### EXERCISE GOAL
Counting only lines of the listing below that hold the word "tabularx", give the total and nothing else.
···
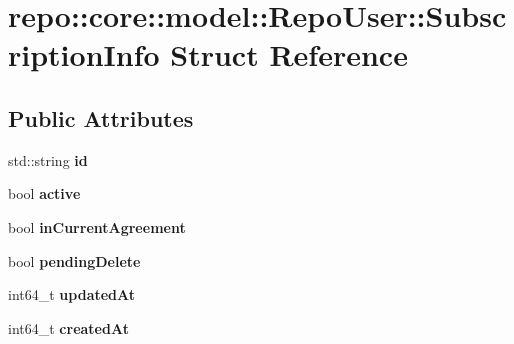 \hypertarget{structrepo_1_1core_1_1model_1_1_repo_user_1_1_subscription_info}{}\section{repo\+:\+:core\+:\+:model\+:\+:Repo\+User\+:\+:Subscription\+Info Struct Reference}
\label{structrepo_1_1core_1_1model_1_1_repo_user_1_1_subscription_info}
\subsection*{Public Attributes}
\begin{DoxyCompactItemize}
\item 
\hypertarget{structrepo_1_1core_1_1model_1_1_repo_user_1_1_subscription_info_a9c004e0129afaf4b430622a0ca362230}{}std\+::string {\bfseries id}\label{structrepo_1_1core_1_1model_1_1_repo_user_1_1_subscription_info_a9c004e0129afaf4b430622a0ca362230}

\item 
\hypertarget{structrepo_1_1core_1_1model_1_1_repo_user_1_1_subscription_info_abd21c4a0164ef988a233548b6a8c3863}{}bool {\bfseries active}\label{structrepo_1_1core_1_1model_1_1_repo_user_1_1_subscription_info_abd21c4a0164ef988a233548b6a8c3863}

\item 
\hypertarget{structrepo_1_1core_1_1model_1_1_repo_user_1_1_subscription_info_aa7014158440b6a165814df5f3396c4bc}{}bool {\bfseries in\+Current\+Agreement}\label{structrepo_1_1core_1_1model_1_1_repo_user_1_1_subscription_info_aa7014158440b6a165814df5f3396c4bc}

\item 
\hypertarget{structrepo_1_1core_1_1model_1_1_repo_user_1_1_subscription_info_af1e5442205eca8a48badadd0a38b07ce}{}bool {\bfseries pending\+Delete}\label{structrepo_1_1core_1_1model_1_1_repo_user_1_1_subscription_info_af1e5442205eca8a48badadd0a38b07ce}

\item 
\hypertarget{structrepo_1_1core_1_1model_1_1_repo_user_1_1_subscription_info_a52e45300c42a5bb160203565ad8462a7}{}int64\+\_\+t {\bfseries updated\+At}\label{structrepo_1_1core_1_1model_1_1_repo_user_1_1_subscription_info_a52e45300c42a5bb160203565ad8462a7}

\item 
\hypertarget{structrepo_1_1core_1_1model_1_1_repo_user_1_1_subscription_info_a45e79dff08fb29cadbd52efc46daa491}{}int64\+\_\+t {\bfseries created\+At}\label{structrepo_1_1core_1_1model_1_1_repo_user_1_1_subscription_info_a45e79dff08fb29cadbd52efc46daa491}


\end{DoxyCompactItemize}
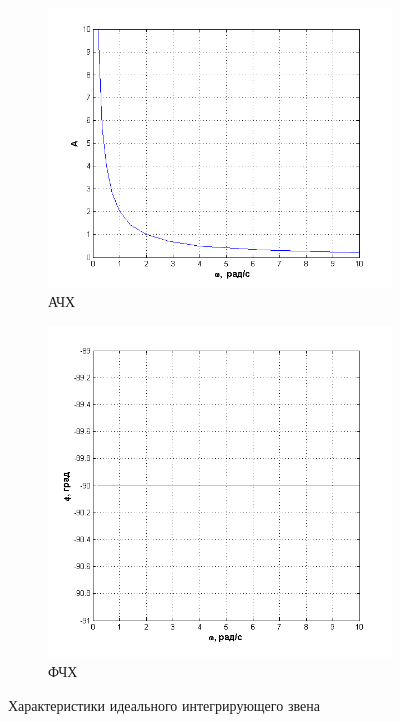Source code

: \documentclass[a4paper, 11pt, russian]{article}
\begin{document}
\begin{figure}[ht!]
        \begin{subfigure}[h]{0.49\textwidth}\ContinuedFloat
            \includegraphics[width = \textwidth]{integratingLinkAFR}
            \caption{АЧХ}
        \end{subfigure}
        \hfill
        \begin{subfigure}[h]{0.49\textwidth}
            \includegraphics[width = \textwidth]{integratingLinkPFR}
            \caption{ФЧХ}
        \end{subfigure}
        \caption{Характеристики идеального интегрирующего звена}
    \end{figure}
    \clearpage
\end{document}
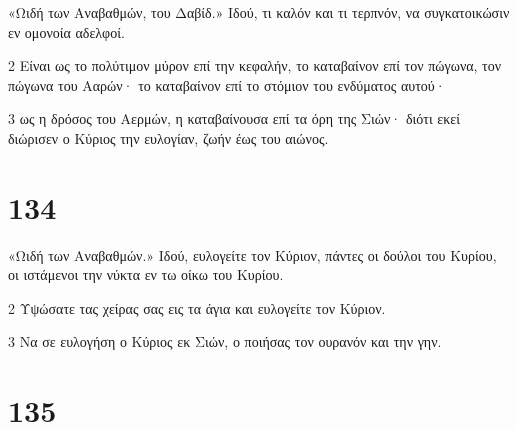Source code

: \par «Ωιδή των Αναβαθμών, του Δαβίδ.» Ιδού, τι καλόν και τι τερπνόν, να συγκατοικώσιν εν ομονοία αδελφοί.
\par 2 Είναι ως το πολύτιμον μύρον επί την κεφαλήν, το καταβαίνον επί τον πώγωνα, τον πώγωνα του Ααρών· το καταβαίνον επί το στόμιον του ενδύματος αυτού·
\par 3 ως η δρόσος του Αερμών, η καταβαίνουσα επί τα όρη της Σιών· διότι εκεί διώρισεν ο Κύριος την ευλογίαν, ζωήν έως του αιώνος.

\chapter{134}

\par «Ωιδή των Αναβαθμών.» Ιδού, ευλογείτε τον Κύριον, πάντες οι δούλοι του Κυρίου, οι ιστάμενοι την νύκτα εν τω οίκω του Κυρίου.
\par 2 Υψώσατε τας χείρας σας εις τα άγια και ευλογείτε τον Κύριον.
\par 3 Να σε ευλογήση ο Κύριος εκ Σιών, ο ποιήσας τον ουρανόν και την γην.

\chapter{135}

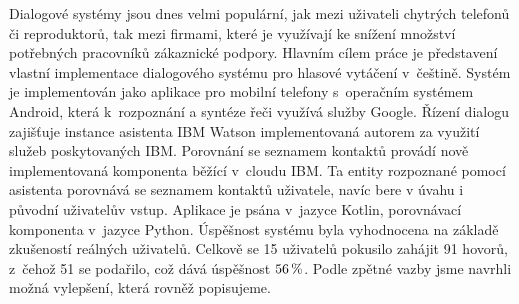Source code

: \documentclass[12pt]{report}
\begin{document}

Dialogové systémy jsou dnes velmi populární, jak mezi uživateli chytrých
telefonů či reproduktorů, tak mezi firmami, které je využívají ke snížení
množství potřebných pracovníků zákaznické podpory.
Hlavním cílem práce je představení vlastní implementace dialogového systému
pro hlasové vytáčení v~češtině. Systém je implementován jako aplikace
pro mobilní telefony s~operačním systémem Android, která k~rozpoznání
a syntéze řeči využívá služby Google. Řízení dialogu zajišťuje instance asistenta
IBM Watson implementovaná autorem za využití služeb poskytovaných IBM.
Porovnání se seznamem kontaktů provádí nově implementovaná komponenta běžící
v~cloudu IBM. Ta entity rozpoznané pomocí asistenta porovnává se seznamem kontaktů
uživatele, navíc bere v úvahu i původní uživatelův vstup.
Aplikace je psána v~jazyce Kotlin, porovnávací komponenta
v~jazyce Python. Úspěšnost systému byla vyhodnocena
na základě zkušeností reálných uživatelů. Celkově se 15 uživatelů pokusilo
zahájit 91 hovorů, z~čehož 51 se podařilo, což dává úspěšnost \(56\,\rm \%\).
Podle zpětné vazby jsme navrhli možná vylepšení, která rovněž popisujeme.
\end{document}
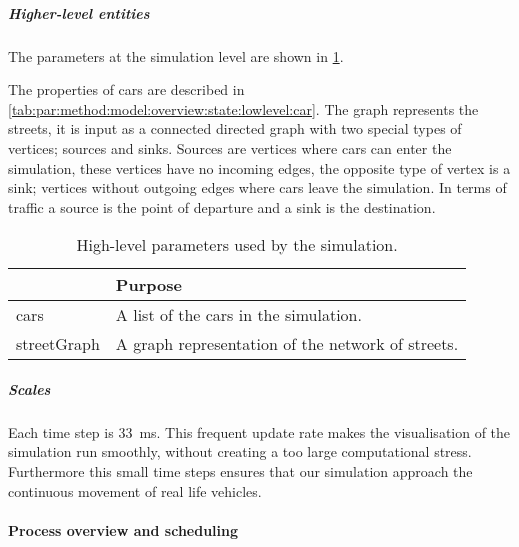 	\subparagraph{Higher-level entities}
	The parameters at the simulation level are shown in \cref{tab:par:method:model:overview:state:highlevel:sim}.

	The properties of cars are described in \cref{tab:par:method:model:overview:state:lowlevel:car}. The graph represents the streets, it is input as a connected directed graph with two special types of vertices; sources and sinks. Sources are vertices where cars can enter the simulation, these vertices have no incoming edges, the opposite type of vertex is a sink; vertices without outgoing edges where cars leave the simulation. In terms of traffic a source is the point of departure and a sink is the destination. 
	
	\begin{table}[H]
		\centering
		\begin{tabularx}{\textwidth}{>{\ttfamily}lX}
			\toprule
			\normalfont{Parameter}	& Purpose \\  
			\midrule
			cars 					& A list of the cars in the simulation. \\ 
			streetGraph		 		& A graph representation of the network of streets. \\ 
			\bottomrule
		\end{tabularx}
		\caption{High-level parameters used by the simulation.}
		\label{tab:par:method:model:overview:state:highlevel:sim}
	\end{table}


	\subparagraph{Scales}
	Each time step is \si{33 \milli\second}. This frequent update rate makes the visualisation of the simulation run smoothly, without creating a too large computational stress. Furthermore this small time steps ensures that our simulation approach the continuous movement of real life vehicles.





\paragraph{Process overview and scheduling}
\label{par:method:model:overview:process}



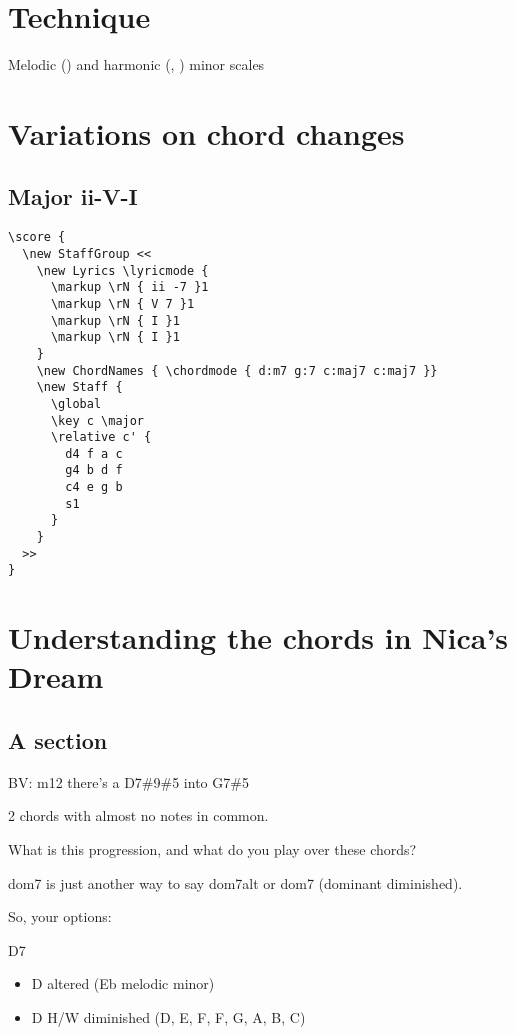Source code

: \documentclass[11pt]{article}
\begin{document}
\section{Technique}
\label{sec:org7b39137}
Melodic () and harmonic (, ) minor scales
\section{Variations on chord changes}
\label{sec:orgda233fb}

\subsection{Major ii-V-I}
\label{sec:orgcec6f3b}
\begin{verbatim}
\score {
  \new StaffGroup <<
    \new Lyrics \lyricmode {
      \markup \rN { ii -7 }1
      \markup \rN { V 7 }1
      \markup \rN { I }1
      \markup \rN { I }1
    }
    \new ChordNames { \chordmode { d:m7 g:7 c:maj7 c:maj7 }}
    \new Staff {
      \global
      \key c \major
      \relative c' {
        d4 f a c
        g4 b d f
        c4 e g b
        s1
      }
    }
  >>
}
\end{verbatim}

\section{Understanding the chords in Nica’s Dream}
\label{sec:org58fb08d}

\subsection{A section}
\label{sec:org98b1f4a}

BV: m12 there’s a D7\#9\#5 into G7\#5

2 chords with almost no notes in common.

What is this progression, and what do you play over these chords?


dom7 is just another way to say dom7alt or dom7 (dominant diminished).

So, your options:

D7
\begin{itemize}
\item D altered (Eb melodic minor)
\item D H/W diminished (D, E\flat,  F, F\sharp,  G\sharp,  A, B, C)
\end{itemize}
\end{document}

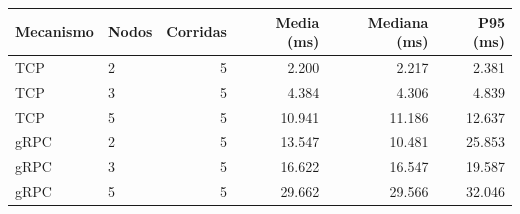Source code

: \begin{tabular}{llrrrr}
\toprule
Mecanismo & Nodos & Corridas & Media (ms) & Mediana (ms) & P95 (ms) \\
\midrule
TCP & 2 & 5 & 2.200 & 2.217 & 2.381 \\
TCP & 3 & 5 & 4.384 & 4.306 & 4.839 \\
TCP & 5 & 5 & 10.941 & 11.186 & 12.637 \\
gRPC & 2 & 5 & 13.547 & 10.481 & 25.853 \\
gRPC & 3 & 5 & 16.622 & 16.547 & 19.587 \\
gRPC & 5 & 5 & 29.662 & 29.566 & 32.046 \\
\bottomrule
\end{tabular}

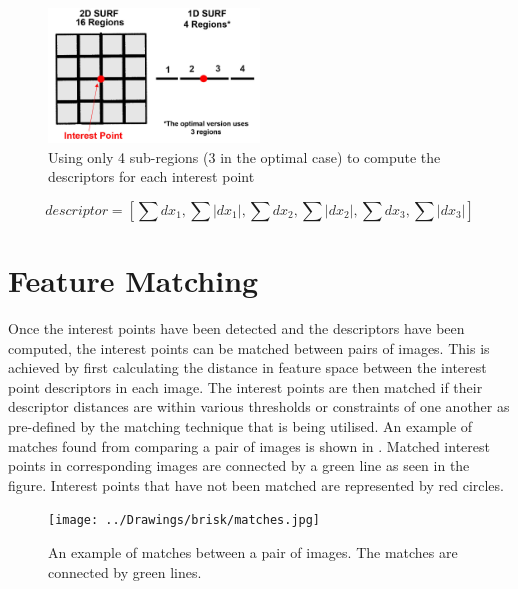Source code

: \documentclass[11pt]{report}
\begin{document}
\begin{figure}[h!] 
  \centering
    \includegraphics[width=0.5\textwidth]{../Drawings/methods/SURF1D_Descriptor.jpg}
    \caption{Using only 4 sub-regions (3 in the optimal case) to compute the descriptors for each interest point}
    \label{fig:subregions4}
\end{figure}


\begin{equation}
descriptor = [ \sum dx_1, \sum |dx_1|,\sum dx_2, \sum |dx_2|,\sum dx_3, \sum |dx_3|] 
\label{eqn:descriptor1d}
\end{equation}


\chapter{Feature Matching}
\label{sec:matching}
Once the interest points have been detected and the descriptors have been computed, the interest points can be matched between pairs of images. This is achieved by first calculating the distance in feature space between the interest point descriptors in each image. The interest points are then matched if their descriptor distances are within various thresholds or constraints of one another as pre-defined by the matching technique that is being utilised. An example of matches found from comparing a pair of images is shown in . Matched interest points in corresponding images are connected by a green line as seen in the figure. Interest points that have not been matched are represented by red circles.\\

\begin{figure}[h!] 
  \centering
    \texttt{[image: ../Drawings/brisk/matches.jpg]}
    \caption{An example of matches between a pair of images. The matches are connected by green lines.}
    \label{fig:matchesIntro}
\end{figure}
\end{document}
···
### REPLY
2